■ Records for the task
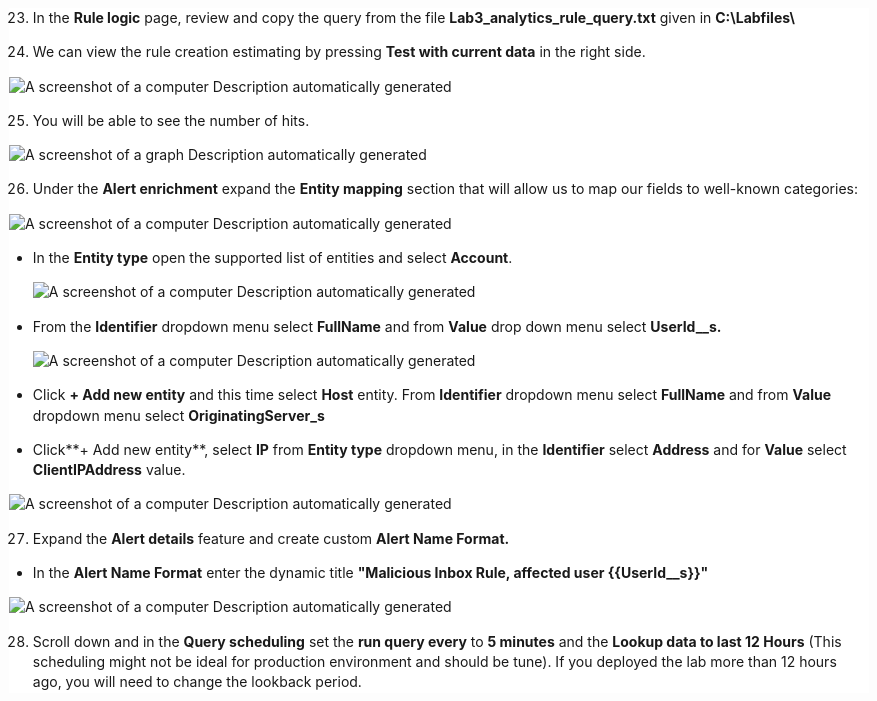 23. In the **Rule logic** page, review and copy the query from the file
    **Lab3_analytics_rule_query.txt** given in **C:\Labfiles\\**

24. We can view the rule creation estimating by pressing **Test with
    current data** in the right side.

![A screenshot of a computer Description automatically
generated](./media/image26.png)

25. You will be able to see the number of hits.

![A screenshot of a graph Description automatically
generated](./media/image27.png)

26. Under the **Alert enrichment** expand the **Entity mapping** section
    that will allow us to map our fields to well-known categories:

![A screenshot of a computer Description automatically
generated](./media/image28.png)

- In the **Entity type** open the supported list of entities and
  select **Account**.

  ![A screenshot of a computer Description automatically
  generated](./media/image29.png)

- From the **Identifier** dropdown menu select **FullName** and from
  **Value** drop down menu select **UserId\_\_s.**

  ![A screenshot of a computer Description automatically
  generated](./media/image30.png)

- Click **+ Add new entity** and this time select **Host** entity. From
  **Identifier** dropdown menu select **FullName** and from **Value**
  dropdown menu select **OriginatingServer_s**

- Click**+ Add new entity**, select **IP** from **Entity type** dropdown
  menu, in the **Identifier** select **Address** and for **Value**
  select **ClientIPAddress** value.

![A screenshot of a computer Description automatically
generated](./media/image31.png)

27. Expand the **Alert details** feature and create custom **Alert Name
    Format.**

- In the **Alert Name Format** enter the dynamic title **"Malicious
  Inbox Rule, affected user {{UserId\_\_s}}"**

![A screenshot of a computer Description automatically
generated](./media/image32.png)

28. Scroll down and in the **Query scheduling** set the **run query
    every** to **5 minutes** and the **Lookup data to last 12
    Hours** (This scheduling might not be ideal for production
    environment and should be tune). If you deployed the lab more than
    12 hours ago, you will need to change the lookback period.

■ Activity
Using the entries above, say how many lines contain the string "media"; the number is the full reply.

■ Response below
7